» **DATA FOR THE TASK**
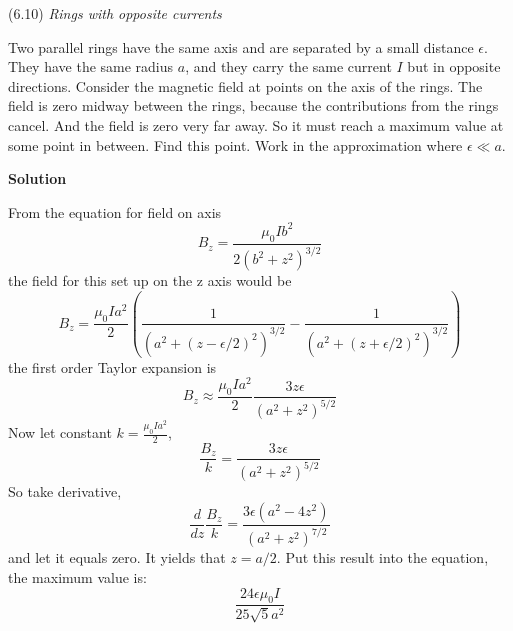 \documentclass{article}
\begin{document}
\maketitle
\newpage





\begin{homeworkProblem}
	(6.10) \textit{Rings with opposite currents}

	Two parallel rings have the same axis and are separated by a small distance $\epsilon$. They have the same radius $a$, and they carry the same current $I$ but in opposite directions. Consider the magnetic field at points on the axis of the rings. The field is zero midway between the rings, because the contributions from the rings cancel. And the field is zero very far away. So it must reach a maximum value at some point in between. Find this point. Work in the approximation where $\epsilon\ll a$.

	\textbf{Solution}

	From the equation for field on axis
	\begin{equation}\tag{6.53}
		B_z=\frac{\mu_0Ib^2}{2(b^2+z^2)^{3/2}}
	\end{equation}
	the field for this set up on the z axis would be
	\[
		B_z=\frac{\mu_0Ia^2}{2}\left(\frac{1}{(a^2+(z-\epsilon/2)^2)^{3/2}}-\frac{1}{(a^2+(z+\epsilon/2)^2)^{3/2}}\right)
	\]
	the first order Taylor expansion is
	\[
		B_z\approx\frac{\mu_0Ia^2}{2}\frac{3z\epsilon}{\left(a^2+z^2\right)^{5/2}}
	\]
	Now let constant $k=\frac{\mu_0Ia^2}{2}$,
	\[
		\frac{B_z}{k}=\frac{3z\epsilon}{\left(a^2+z^2\right)^{5/2}}
	\]
	So take derivative,
	\[
		\frac{d}{dz}\frac{B_z}{k}=\frac{3\epsilon\left(a^2-4z^2\right)}{\left(a^2+z^2\right)^{7/2}}
	\]
	and let it equals zero. It yields that $z=a/2$. Put this result into the equation, the maximum value is:
	\[
		\frac{24\epsilon\mu_0I}{25\sqrt{5}a^2}
	\]
\end{homeworkProblem}
\end{document}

» **PROBLEM**
The whole listing is to be retyped exactly, with its pictures removed.

» **RESPONSE TO THE EXERCISE**
 \documentclass{article}
\begin{document}
\maketitle
\newpage





\begin{homeworkProblem}
	(6.10) \textit{Rings with opposite currents}

	Two parallel rings have the same axis and are separated by a small distance $\epsilon$. They have the same radius $a$, and they carry the same current $I$ but in opposite directions. Consider the magnetic field at points on the axis of the rings. The field is zero midway between the rings, because the contributions from the rings cancel. And the field is zero very far away. So it must reach a maximum value at some point in between. Find this point. Work in the approximation where $\epsilon\ll a$.

	\textbf{Solution}

	From the equation for field on axis
	\begin{equation}\tag{6.53}
		B_z=\frac{\mu_0Ib^2}{2(b^2+z^2)^{3/2}}
	\end{equation}
	the field for this set up on the z axis would be
	\[
		B_z=\frac{\mu_0Ia^2}{2}\left(\frac{1}{(a^2+(z-\epsilon/2)^2)^{3/2}}-\frac{1}{(a^2+(z+\epsilon/2)^2)^{3/2}}\right)
	\]
	the first order Taylor expansion is
	\[
		B_z\approx\frac{\mu_0Ia^2}{2}\frac{3z\epsilon}{\left(a^2+z^2\right)^{5/2}}
	\]
	Now let constant $k=\frac{\mu_0Ia^2}{2}$,
	\[
		\frac{B_z}{k}=\frac{3z\epsilon}{\left(a^2+z^2\right)^{5/2}}
	\]
	So take derivative,
	\[
		\frac{d}{dz}\frac{B_z}{k}=\frac{3\epsilon\left(a^2-4z^2\right)}{\left(a^2+z^2\right)^{7/2}}
	\]
	and let it equals zero. It yields that $z=a/2$. Put this result into the equation, the maximum value is:
	\[
		\frac{24\epsilon\mu_0I}{25\sqrt{5}a^2}
	\]
\end{homeworkProblem}
\end{document}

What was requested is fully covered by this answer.